Problem statement |
Please copy the data exactly as it stands, minus the images.

(Record extracts Opens)

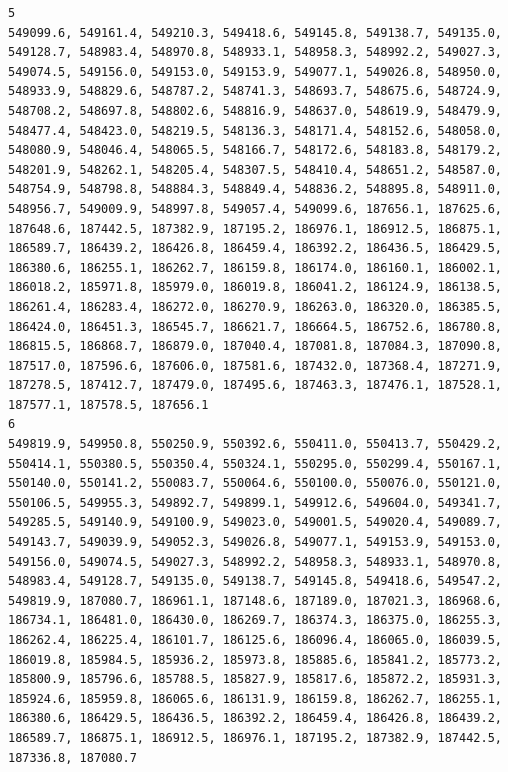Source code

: \documentclass[
  letterpaper,
]{scrbook}
\begin{document}
\begin{verbatim}
5                                                                                                                                                                                     549099.6, 549161.4, 549210.3, 549418.6, 549145.8, 549138.7, 549135.0, 549128.7, 548983.4, 548970.8, 548933.1, 548958.3, 548992.2, 549027.3, 549074.5, 549156.0, 549153.0, 549153.9, 549077.1, 549026.8, 548950.0, 548933.9, 548829.6, 548787.2, 548741.3, 548693.7, 548675.6, 548724.9, 548708.2, 548697.8, 548802.6, 548816.9, 548637.0, 548619.9, 548479.9, 548477.4, 548423.0, 548219.5, 548136.3, 548171.4, 548152.6, 548058.0, 548080.9, 548046.4, 548065.5, 548166.7, 548172.6, 548183.8, 548179.2, 548201.9, 548262.1, 548205.4, 548307.5, 548410.4, 548651.2, 548587.0, 548754.9, 548798.8, 548884.3, 548849.4, 548836.2, 548895.8, 548911.0, 548956.7, 549009.9, 548997.8, 549057.4, 549099.6, 187656.1, 187625.6, 187648.6, 187442.5, 187382.9, 187195.2, 186976.1, 186912.5, 186875.1, 186589.7, 186439.2, 186426.8, 186459.4, 186392.2, 186436.5, 186429.5, 186380.6, 186255.1, 186262.7, 186159.8, 186174.0, 186160.1, 186002.1, 186018.2, 185971.8, 185979.0, 186019.8, 186041.2, 186124.9, 186138.5, 186261.4, 186283.4, 186272.0, 186270.9, 186263.0, 186320.0, 186385.5, 186424.0, 186451.3, 186545.7, 186621.7, 186664.5, 186752.6, 186780.8, 186815.5, 186868.7, 186879.0, 187040.4, 187081.8, 187084.3, 187090.8, 187517.0, 187596.6, 187606.0, 187581.6, 187432.0, 187368.4, 187271.9, 187278.5, 187412.7, 187479.0, 187495.6, 187463.3, 187476.1, 187528.1, 187577.1, 187578.5, 187656.1
6                                                                                                                                                                                                                                                                                                                                                                                                                 549819.9, 549950.8, 550250.9, 550392.6, 550411.0, 550413.7, 550429.2, 550414.1, 550380.5, 550350.4, 550324.1, 550295.0, 550299.4, 550167.1, 550140.0, 550141.2, 550083.7, 550064.6, 550100.0, 550076.0, 550121.0, 550106.5, 549955.3, 549892.7, 549899.1, 549912.6, 549604.0, 549341.7, 549285.5, 549140.9, 549100.9, 549023.0, 549001.5, 549020.4, 549089.7, 549143.7, 549039.9, 549052.3, 549026.8, 549077.1, 549153.9, 549153.0, 549156.0, 549074.5, 549027.3, 548992.2, 548958.3, 548933.1, 548970.8, 548983.4, 549128.7, 549135.0, 549138.7, 549145.8, 549418.6, 549547.2, 549819.9, 187080.7, 186961.1, 187148.6, 187189.0, 187021.3, 186968.6, 186734.1, 186481.0, 186430.0, 186269.7, 186374.3, 186375.0, 186255.3, 186262.4, 186225.4, 186101.7, 186125.6, 186096.4, 186065.0, 186039.5, 186019.8, 185984.5, 185936.2, 185973.8, 185885.6, 185841.2, 185773.2, 185800.9, 185796.6, 185788.5, 185827.9, 185817.6, 185872.2, 185931.3, 185924.6, 185959.8, 186065.6, 186131.9, 186159.8, 186262.7, 186255.1, 186380.6, 186429.5, 186436.5, 186392.2, 186459.4, 186426.8, 186439.2, 186589.7, 186875.1, 186912.5, 186976.1, 187195.2, 187382.9, 187442.5, 187336.8, 187080.7
\end{verbatim}
\end{document}
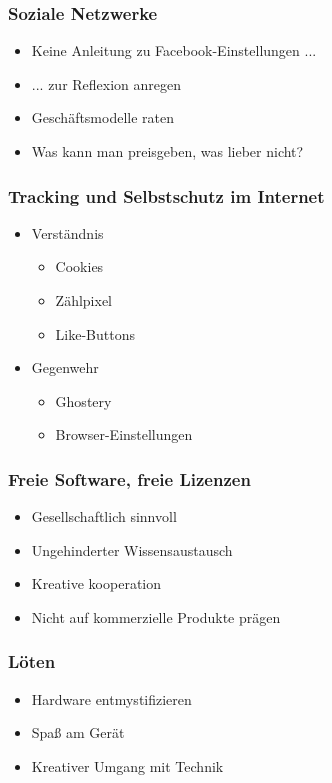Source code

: \documentclass[12pt]{beamer}
\begin{document}
\begin{frame}
  \frametitle{Soziale Netzwerke}
  \begin{itemize}
    \item<2-> Keine Anleitung zu Facebook-Einstellungen ...
    \item<3-> ... zur Reflexion anregen
    \item<4-> Geschäftsmodelle raten
    \item<5-> Was kann man preisgeben, was lieber nicht?
  \end{itemize}
\end{frame}

\begin{frame}
  \frametitle{Tracking und Selbstschutz im Internet}
  \begin{itemize}
    \item<2-> Verständnis
    \begin{itemize}
      \item Cookies
      \item Zählpixel
      \item Like-Buttons
    \end{itemize}
    \item<3-> Gegenwehr
    \begin{itemize}
      \item Ghostery
      \item Browser-Einstellungen
    \end{itemize}
  \end{itemize}
\end{frame}

\begin{frame}
  \frametitle{Freie Software, freie Lizenzen}
  \begin{itemize}
    \item<2-> Gesellschaftlich sinnvoll
    \item<3-> Ungehinderter Wissensaustausch
    \item<4-> Kreative kooperation
    \item<5-> Nicht auf kommerzielle Produkte prägen
  \end{itemize}
\end{frame}

\begin{frame}
  \frametitle{Löten}
  \begin{itemize}
    \item<2-> Hardware entmystifizieren
    \item<3-> Spaß am Gerät
    \item<4-> Kreativer Umgang mit Technik
  \end{itemize}
\end{frame}
\end{document}
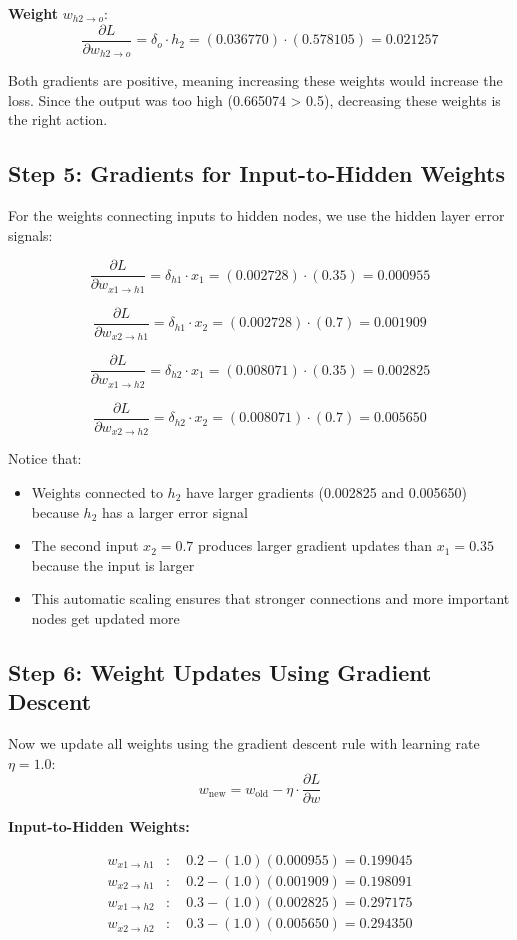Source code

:\documentclass[12pt]{article}
\begin{document}
\noindent\textbf{Weight } $w_{h2 \to o}$:
\[
\frac{\partial L}{\partial w_{h2 \to o}} = \delta_o \cdot h_2 = (0.036770) \cdot (0.578105) = 0.021257
\]

Both gradients are positive, meaning increasing these weights would increase the loss. Since the output was too high (0.665074 > 0.5), decreasing these weights is the right action.

\subsection*{Step 5: Gradients for Input-to-Hidden Weights}

For the weights connecting inputs to hidden nodes, we use the hidden layer error signals:

\[
\frac{\partial L}{\partial w_{x1 \to h1}} = \delta_{h1} \cdot x_1 = (0.002728) \cdot (0.35) = 0.000955
\]

\[
\frac{\partial L}{\partial w_{x2 \to h1}} = \delta_{h1} \cdot x_2 = (0.002728) \cdot (0.7) = 0.001909
\]

\[
\frac{\partial L}{\partial w_{x1 \to h2}} = \delta_{h2} \cdot x_1 = (0.008071) \cdot (0.35) = 0.002825
\]

\[
\frac{\partial L}{\partial w_{x2 \to h2}} = \delta_{h2} \cdot x_2 = (0.008071) \cdot (0.7) = 0.005650
\]

Notice that:
\begin{itemize}
    \item Weights connected to $h_2$ have larger gradients (0.002825 and 0.005650) because $h_2$ has a larger error signal
    \item The second input $x_2 = 0.7$ produces larger gradient updates than $x_1 = 0.35$ because the input is larger
    \item This automatic scaling ensures that stronger connections and more important nodes get updated more
\end{itemize}

\subsection*{Step 6: Weight Updates Using Gradient Descent}

Now we update all weights using the gradient descent rule with learning rate $\eta = 1.0$:
\[
w_{\text{new}} = w_{\text{old}} - \eta \cdot \frac{\partial L}{\partial w}
\]

\noindent\textbf{Input-to-Hidden Weights:}

\begin{align*}
w_{x1 \to h1} &: \quad 0.2 - (1.0)(0.000955) = 0.199045 \\
w_{x2 \to h1} &: \quad 0.2 - (1.0)(0.001909) = 0.198091 \\
w_{x1 \to h2} &: \quad 0.3 - (1.0)(0.002825) = 0.297175 \\
w_{x2 \to h2} &: \quad 0.3 - (1.0)(0.005650) = 0.294350
\end{align*}
\end{document}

(Record extracts Closes)

Response area |
Source code

: \documentclass[
  letterpaper,
]{scrbook}
\begin{document}
\begin{verbatim}
5                                                                                                                                                                                     549099.6, 549161.4, 549210.3, 549418.6, 549145.8, 549138.7, 549135.0, 549128.7, 548983.4, 548970.8, 548933.1, 548958.3, 548992.2, 549027.3, 549074.5, 549156.0, 549153.0, 549153.9, 549077.1, 549026.8, 548950.0, 548933.9, 548829.6, 548787.2, 548741.3, 548693.7, 548675.6, 548724.9, 548708.2, 548697.8, 548802.6, 548816.9, 548637.0, 548619.9, 548479.9, 548477.4, 548423.0, 548219.5, 548136.3, 548171.4, 548152.6, 548058.0, 548080.9, 548046.4, 548065.5, 548166.7, 548172.6, 548183.8, 548179.2, 548201.9, 548262.1, 548205.4, 548307.5, 548410.4, 548651.2, 548587.0, 548754.9, 548798.8, 548884.3, 548849.4, 548836.2, 548895.8, 548911.0, 548956.7, 549009.9, 548997.8, 549057.4, 549099.6, 187656.1, 187625.6, 187648.6, 187442.5, 187382.9, 187195.2, 186976.1, 186912.5, 186875.1, 186589.7, 186439.2, 186426.8, 186459.4, 186392.2, 186436.5, 186429.5, 186380.6, 186255.1, 186262.7, 186159.8, 186174.0, 186160.1, 186002.1, 186018.2, 185971.8, 185979.0, 186019.8, 186041.2, 186124.9, 186138.5, 186261.4, 186283.4, 186272.0, 186270.9, 186263.0, 186320.0, 186385.5, 186424.0, 186451.3, 186545.7, 186621.7, 186664.5, 186752.6, 186780.8, 186815.5, 186868.7, 186879.0, 187040.4, 187081.8, 187084.3, 187090.8, 187517.0, 187596.6, 187606.0, 187581.6, 187432.0, 187368.4, 187271.9, 187278.5, 187412.7, 187479.0, 187495.6, 187463.3, 187476.1, 187528.1, 187577.1, 187578.5, 187656.1
6                                                                                                                                                                                                                                                                                                                                                                                                                 549819.9, 549950.8, 550250.9, 550392.6, 550411.0, 550413.7, 550429.2, 550414.1, 550380.5, 550350.4, 550324.1, 550295.0, 550299.4, 550167.1, 550140.0, 550141.2, 550083.7, 550064.6, 550100.0, 550076.0, 550121.0, 550106.5, 549955.3, 549892.7, 549899.1, 549912.6, 549604.0, 549341.7, 549285.5, 549140.9, 549100.9, 549023.0, 549001.5, 549020.4, 549089.7, 549143.7, 549039.9, 549052.3, 549026.8, 549077.1, 549153.9, 549153.0, 549156.0, 549074.5, 549027.3, 548992.2, 548958.3, 548933.1, 548970.8, 548983.4, 549128.7, 549135.0, 549138.7, 549145.8, 549418.6, 549547.2, 549819.9, 187080.7, 186961.1, 187148.6, 187189.0, 187021.3, 186968.6, 186734.1, 186481.0, 186430.0, 186269.7, 186374.3, 186375.0, 186255.3, 186262.4, 186225.4, 186101.7, 186125.6, 186096.4, 186065.0, 186039.5, 186019.8, 185984.5, 185936.2, 185973.8, 185885.6, 185841.2, 185773.2, 185800.9, 185796.6, 185788.5, 185827.9, 185817.6, 185872.2, 185931.3, 185924.6, 185959.8, 186065.6, 186131.9, 186159.8, 186262.7, 186255.1, 186380.6, 186429.5, 186436.5, 186392.2, 186459.4, 186426.8, 186439.2, 186589.7, 186875.1, 186912.5, 186976.1, 187195.2, 187382.9, 187442.5, 187336.8, 187080.7
\end{verbatim}
\end{document}
Source code

: \documentclass[12pt]{beamer}
\begin{document}
\begin{frame}
  \frametitle{Soziale Netzwerke}
  \begin{itemize}
    \item<2-> Keine Anleitung zu Facebook-Einstellungen ...
    \item<3-> ... zur Reflexion anregen
    \item<4-> Geschäftsmodelle raten
    \item<5-> Was kann man preisgeben, was lieber nicht?
  \end{itemize}
\end{frame}

\begin{frame}
  \frametitle{Tracking und Selbstschutz im Internet}
  \begin{itemize}
    \item<2-> Verständnis
    \begin{itemize}
      \item Cookies
      \item Zählpixel
      \item Like-Buttons
    \end{itemize}
    \item<3-> Gegenwehr
    \begin{itemize}
      \item Ghostery
      \item Browser-Einstellungen
    \end{itemize}
  \end{itemize}
\end{frame}

\begin{frame}
  \frametitle{Freie Software, freie Lizenzen}
  \begin{itemize}
    \item<2-> Gesellschaftlich sinnvoll
    \item<3-> Ungehinderter Wissensaustausch
    \item<4-> Kreative kooperation
    \item<5-> Nicht auf kommerzielle Produkte prägen
  \end{itemize}
\end{frame}

\begin{frame}
  \frametitle{Löten}
  \begin{itemize}
    \item<2-> Hardware entmystifizieren
    \item<3-> Spaß am Gerät
    \item<4-> Kreativer Umgang mit Technik
  \end{itemize}
\end{frame}
\end{document}
Source code

:\documentclass[12pt]{article}
\begin{document}
\noindent\textbf{Weight } $w_{h2 \to o}$:
\[
\frac{\partial L}{\partial w_{h2 \to o}} = \delta_o \cdot h_2 = (0.036770) \cdot (0.578105) = 0.021257
\]

Both gradients are positive, meaning increasing these weights would increase the loss. Since the output was too high (0.665074 > 0.5), decreasing these weights is the right action.

\subsection*{Step 5: Gradients for Input-to-Hidden Weights}

For the weights connecting inputs to hidden nodes, we use the hidden layer error signals:

\[
\frac{\partial L}{\partial w_{x1 \to h1}} = \delta_{h1} \cdot x_1 = (0.002728) \cdot (0.35) = 0.000955
\]

\[
\frac{\partial L}{\partial w_{x2 \to h1}} = \delta_{h1} \cdot x_2 = (0.002728) \cdot (0.7) = 0.001909
\]

\[
\frac{\partial L}{\partial w_{x1 \to h2}} = \delta_{h2} \cdot x_1 = (0.008071) \cdot (0.35) = 0.002825
\]

\[
\frac{\partial L}{\partial w_{x2 \to h2}} = \delta_{h2} \cdot x_2 = (0.008071) \cdot (0.7) = 0.005650
\]

Notice that:
\begin{itemize}
    \item Weights connected to $h_2$ have larger gradients (0.002825 and 0.005650) because $h_2$ has a larger error signal
    \item The second input $x_2 = 0.7$ produces larger gradient updates than $x_1 = 0.35$ because the input is larger
    \item This automatic scaling ensures that stronger connections and more important nodes get updated more
\end{itemize}

\subsection*{Step 6: Weight Updates Using Gradient Descent}

Now we update all weights using the gradient descent rule with learning rate $\eta = 1.0$:
\[
w_{\text{new}} = w_{\text{old}} - \eta \cdot \frac{\partial L}{\partial w}
\]

\noindent\textbf{Input-to-Hidden Weights:}

\begin{align*}
w_{x1 \to h1} &: \quad 0.2 - (1.0)(0.000955) = 0.199045 \\
w_{x2 \to h1} &: \quad 0.2 - (1.0)(0.001909) = 0.198091 \\
w_{x1 \to h2} &: \quad 0.3 - (1.0)(0.002825) = 0.297175 \\
w_{x2 \to h2} &: \quad 0.3 - (1.0)(0.005650) = 0.294350
\end{align*}
\end{document}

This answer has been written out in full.